Hypothesized mechanism of feedback stimulation of VIP expression in cultured sympathetic ganglia. Under normal conditions, ganglia express only low levels of VIP–PHI mRNA and peptide. When ganglia are placed into explant culture, LIF mRNA (and subsequently, LIF protein) increases in non-neuronal cells as a result of injury-induced factors (Sun et al., 1996).

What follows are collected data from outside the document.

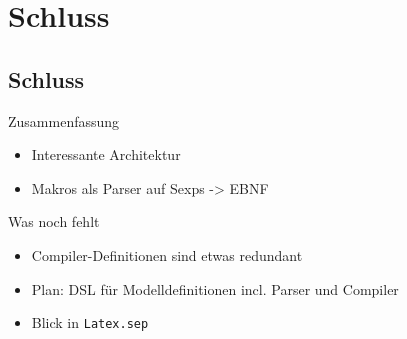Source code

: \documentclass{beamer}
\begin{document}
\section{Schluss}
\subsection{Schluss}

\begin{frame}{Zusammenfassung}
  \begin{itemize}
  \item Interessante Architektur
  \item Makros als Parser auf Sexps -> EBNF
  \end{itemize}
\end{frame}

\begin{frame}{Was noch fehlt}
  \begin{itemize}
  \item Compiler-Definitionen sind etwas redundant
  \item Plan: DSL für Modelldefinitionen incl. Parser und Compiler
  \item Blick in \texttt{Latex.sep}
  \end{itemize}
\end{frame}
\end{document}
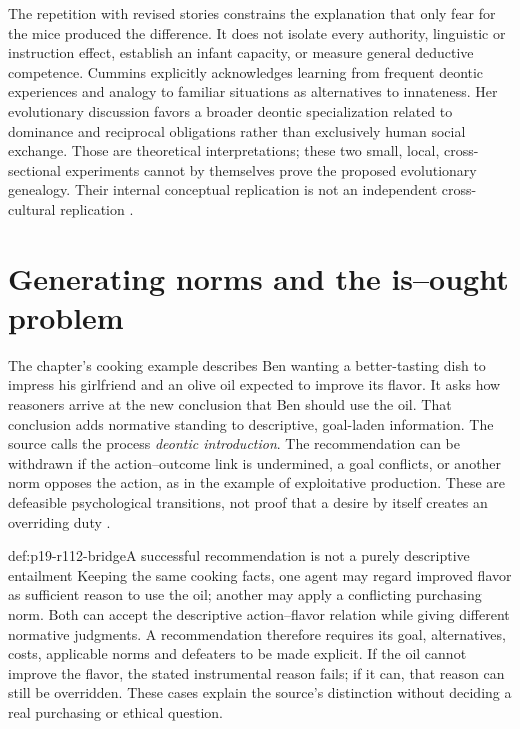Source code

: The repetition with revised stories constrains the explanation that only
fear for the mice produced the difference. It does not isolate every
authority, linguistic or instruction effect, establish an infant capacity,
or measure general deductive competence. Cummins explicitly acknowledges
learning from frequent deontic experiences and analogy to familiar situations
as alternatives to innateness. Her evolutionary discussion favors a broader
deontic specialization related to dominance and reciprocal obligations rather
than exclusively human social exchange. Those are theoretical interpretations;
these two small, local, cross-sectional experiments cannot by themselves prove
the proposed evolutionary genealogy. Their internal conceptual replication
is not an independent cross-cultural replication
\cite[pp.~826--828]{Cummins1996PreschoolDeontic}.

\section{Generating norms and the is--ought problem}
\label{sec:p19-r112-is-ought}

The chapter's cooking example describes Ben wanting a better-tasting dish
to impress his girlfriend and an olive oil expected to improve its flavor.
It asks how reasoners arrive at the new conclusion that Ben should use
the oil. That conclusion adds normative standing to descriptive, goal-laden
information. The source calls the process \emph{deontic introduction}.
The recommendation can be withdrawn if the action--outcome link is undermined,
a goal conflicts, or another norm opposes the action, as in the example
of exploitative production. These are defeasible psychological transitions,
not proof that a desire by itself creates an overriding duty
\cite[p.~654]{Elqayam2021DeonticPsychology}.

\begin{hbexample}{def:p19-r112-bridge}{A successful recommendation is not a purely descriptive entailment}
Keeping the same cooking facts, one agent may regard improved flavor as
sufficient reason to use the oil; another may apply a conflicting purchasing
norm. Both can accept the descriptive action--flavor relation while giving
different normative judgments. A recommendation therefore requires its
goal, alternatives, costs, applicable norms and defeaters to be made explicit.
If the oil cannot improve the flavor, the stated instrumental reason fails;
if it can, that reason can still be overridden. These cases explain the
source's distinction without deciding a real purchasing or ethical question.
\end{hbexample}

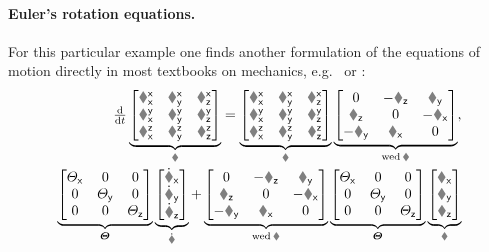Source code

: \paragraph{Euler's rotation equations.}
For this particular example one finds another formulation of the equations of motion directly in most textbooks on mechanics, e.g.\ \cite[p.\,143]{Arnold:MathematicalMethodsOfClassicalMechanics} or \cite[p.\,145]{Schwertassek:MultibodySystems}:
\begin{subequations}\label{eq:ExampleEulerEq}
\begin{align}
 \ddt
 \underbrace{\begin{bmatrix} \Rxx & \Rxy & \Rxz \\ \Ryx & \Ryy & \Ryz \\ \Rzx & \Rzy & \Rzz \end{bmatrix}}_{\R}
 =
 \underbrace{\begin{bmatrix} \Rxx & \Rxy & \Rxz \\ \Ryx & \Ryy & \Ryz \\ \Rzx & \Rzy & \Rzz \end{bmatrix}}_{\R}
 \underbrace{\begin{bmatrix} 0 & -\wz & \wy \\ \wz & 0 & -\wx \\ -\wy & \wx & 0\end{bmatrix}}_{\wedOp{\w}},
\label{eq:ExampleEulerEqKinematics}
\\
 \underbrace{\begin{bmatrix} \Jx & 0 & 0 \\ 0 & \Jy & 0 \\ 0 & 0 & \Jz \end{bmatrix}}_{\J}
 \underbrace{\begin{bmatrix} \wxd \\ \wyd \\ \wzd \end{bmatrix}}_{\dot{\w}}
 + \underbrace{\begin{bmatrix} 0 & -\wz & \wy \\ \wz & 0 & -\wx \\ -\wy & \wx & 0\end{bmatrix}}_{\wedOp{\w}}
 \underbrace{\begin{bmatrix} \Jx & 0 & 0 \\ 0 & \Jy & 0 \\ 0 & 0 & \Jz \end{bmatrix}}_{\J}
 \underbrace{\begin{bmatrix} \wx \\ \wy \\ \wz \end{bmatrix}}_{\w}

\end{align}
\end{subequations}
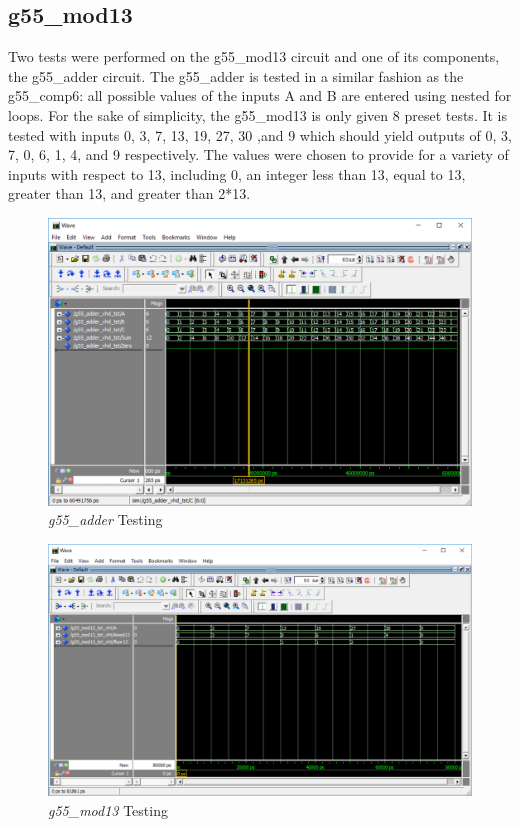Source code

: \documentclass[12pt]{article}
\begin{document}
\subsection{g55\_mod13}
Two tests were performed on the g55\_mod13 circuit and one of its components, the g55\_adder circuit. The g55\_adder is tested in a similar fashion as the g55\_comp6: all possible values of the inputs A and B are entered using nested for loops. For the sake of simplicity, the g55\_mod13 is only given 8 preset tests. It is tested with inputs 0, 3, 7, 13, 19, 27, 30 ,and 9 which should yield outputs of 0, 3, 7, 0, 6, 1, 4, and 9 respectively. The values were chosen to provide for a variety of inputs with respect to 13, including 0, an integer less than 13, equal to 13, greater than 13, and greater than 2*13.

\begin{figure}[h!t]
\centering
\includegraphics[scale=0.3]{graphics/adder_wave.png}
\caption{\textit{g55\_adder} Testing}
\end{figure}
\begin{figure}[h!b]
\centering
\includegraphics[scale=0.3]{graphics/mod13_wave.png}
\caption{\textit{g55\_mod13} Testing}
\end{figure}
\end{document}

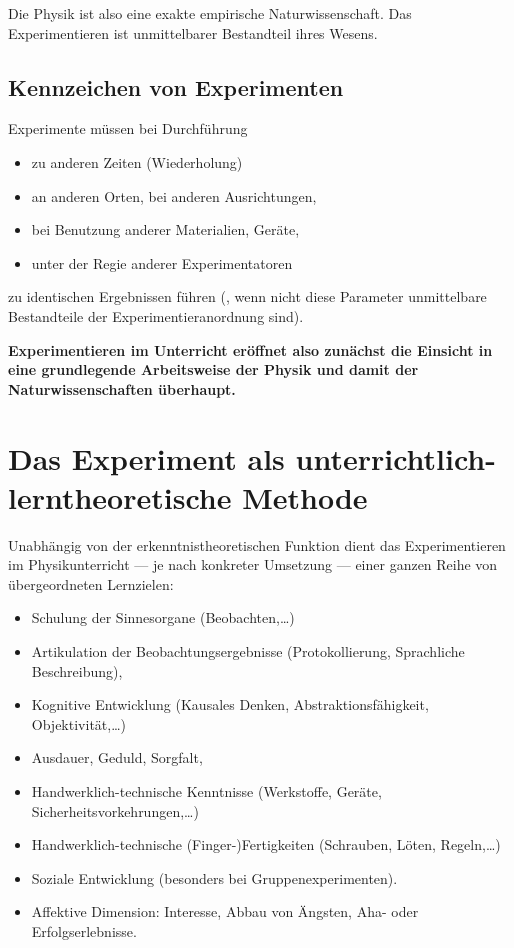 Die Physik ist also eine exakte empirische Naturwissenschaft.
Das Experimentieren ist unmittelbarer Bestandteil ihres Wesens.

\subsection{Kennzeichen von Experimenten}

Experimente m\"{u}ssen bei Durchf\"{u}hrung
\begin{itemize}
	\item
	zu anderen Zeiten (Wiederholung)
	\item
	an anderen Orten, bei anderen Ausrichtungen,
	\item
	bei Benutzung anderer Materialien, Ger\"{a}te,
	\item
	unter der Regie anderer Experimentatoren
\end{itemize}
zu identischen Ergebnissen f\"{u}hren
(, wenn nicht diese Parameter unmittelbare Bestandteile der
Experimentieranordnung sind).

\bip
{ \bf
Experimentieren im Unterricht er\"{o}ffnet also zun\"{a}chst die
Einsicht in eine grundlegende Arbeitsweise der Physik und
damit der Naturwissenschaften \"{u}berhaupt.
}

\bip\bip
\section{Das Experiment als unterrichtlich-lerntheoretische
                                          Methode}

Unabh\"{a}ngig von der erkenntnistheoretischen Funktion dient das
Experimentieren im Physikunterricht
--- je nach konkreter Umsetzung ---
einer ganzen Reihe von \"{u}bergeordneten Lernzielen:

\begin{itemize}
	\item
	Schulung der Sinnesorgane (Beobachten,\dots)
	\item
	Artikulation der Beobachtungsergebnisse (Protokollierung,
	Sprachliche Beschreibung),
	\item
	Kognitive Entwicklung (Kausales Denken, Abstraktionsf\"{a}higkeit,
	                                Objektivit\"{a}t,\dots)
	\item
	Ausdauer, Geduld, Sorgfalt,
	\item
	Handwerklich-technische Kenntnisse
	(Werkstoffe, Ger\"{a}te, Sicherheitsvorkehrungen,\dots)
	\item
	Handwerklich-technische (Finger-)Fertigkeiten
	(Schrauben, L\"{o}ten, Regeln,\dots)
	\item
	Soziale Entwicklung (besonders bei Gruppenexperimenten).
	\item
	Affektive Dimension: Interesse, Abbau von \"{A}ngsten,
	Aha-  oder Erfolgserlebnisse.
\end{itemize}

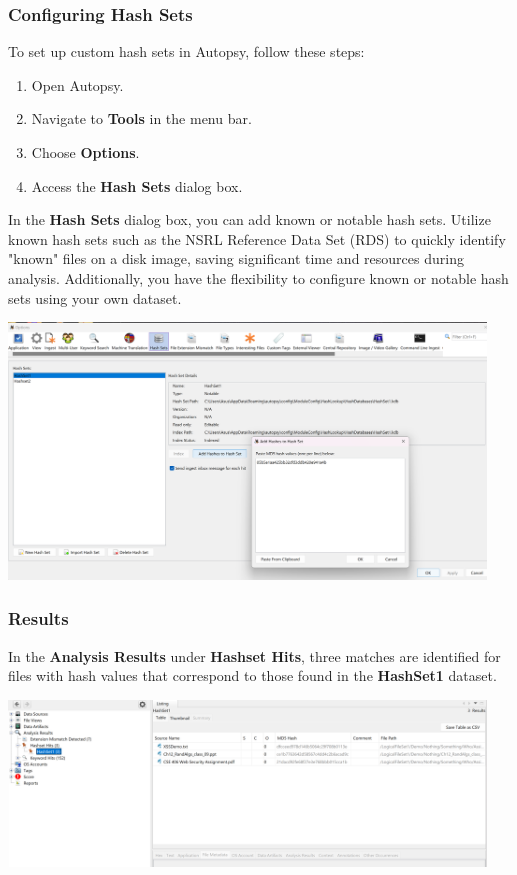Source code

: \documentclass{article}
\begin{document}
\subsubsection*{Configuring Hash Sets}

To set up custom hash sets in Autopsy, follow these steps:

\begin{enumerate}
  \item Open Autopsy.
  \item Navigate to \textbf{Tools} in the menu bar.
  \item Choose \textbf{Options}.
  \item Access the \textbf{Hash Sets} dialog box.
\end{enumerate}

In the \textbf{Hash Sets} dialog box, you can add known or notable hash sets. Utilize known hash sets such as the NSRL Reference Data Set (RDS) to quickly identify "known" files on a disk image, saving significant time and resources during analysis. Additionally, you have the flexibility to configure known or notable hash sets using your own dataset.

\begin{center}
    \includegraphics[width=0.95\textwidth]{3/3.2/Hash Set Custom Configuration.png}
\end{center}

\subsubsection*{Results}
In the \textbf{Analysis Results} under \textbf{Hashset Hits}, three matches are identified for files with hash values that correspond to those found in the \textbf{HashSet1} dataset.
\begin{center}
    \includegraphics[width=0.95\textwidth]{3/3.2/Results of Hash Lookup ingest module.png}
\end{center}
\end{document}
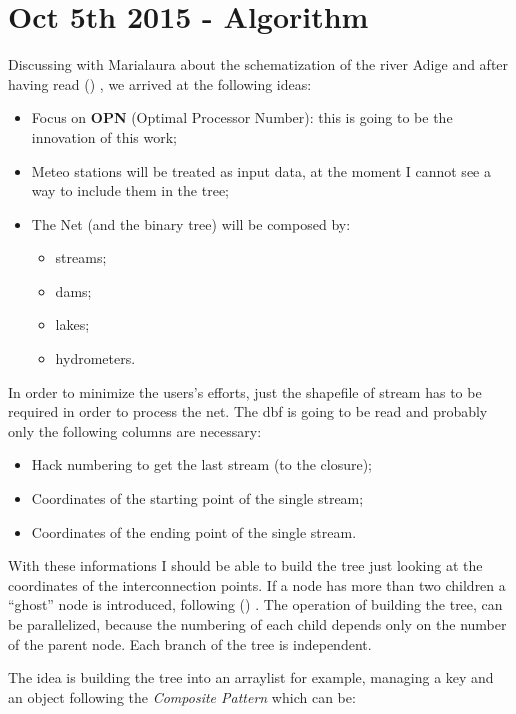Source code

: \section{Oct 5th 2015 - Algorithm}

Discussing with Marialaura about the schematization of the river Adige
and after having read \citeauthor{wang2011:common}
(\citeyear{wang2011:common}) \cite{wang2011:common}, we arrived at the
following ideas:

\begin{itemize}
\item Focus on \textbf{OPN} (Optimal Processor Number): this is going
  to be the innovation of this work;
\item Meteo stations will be treated as input data, at the moment I
  cannot see a way to include them in the tree;
\item The Net (and the binary tree) will be composed by:
  \begin{itemize}
  \item streams;
  \item dams;
  \item lakes;
  \item hydrometers.
  \end{itemize}
\end{itemize}
In order to minimize the users's efforts, just the shapefile of stream
has to be required in order to process the net. The dbf is going to be
read and probably only the following columns are necessary:

\begin{itemize}
\item Hack numbering to get the last stream (to the closure);
\item Coordinates of the starting point of the single stream;
\item Coordinates of the ending point of the single stream.
\end{itemize}
With these informations I should be able to build the tree just
looking at the coordinates of the interconnection points. If a node
has more than two children a ``ghost'' node is introduced, following
\citeauthor{wang2011:common} (\citeyear{wang2011:common})
\cite{wang2011:common}. The operation of building the tree, can be
parallelized, because the numbering of each child depends only on the
number of the parent node. Each branch of the tree is independent.
\par\medskip
The idea is building the tree into an arraylist for example, managing
a key and an object following the \textit{Composite Pattern} which can
be:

The release of LIF and its binding to receptors on neurons cause the activation of Janus kinases (JAK) and the phosphorylation of signal transducers and activators of transcription (STAT) proteins. Phosphorylated STAT proteins then translocate to the nucleus and bind to and increase the rate of transcription of the VIP gene (Symes et al., 1994, 1995). VIP is released by neurons in culture and binds to VIP_6–28-sensitive, G-protein-coupled receptors in neurons to elevate cAMP levels. Elevations in cAMP levels activate PKA and lead to increased VIP gene transcription.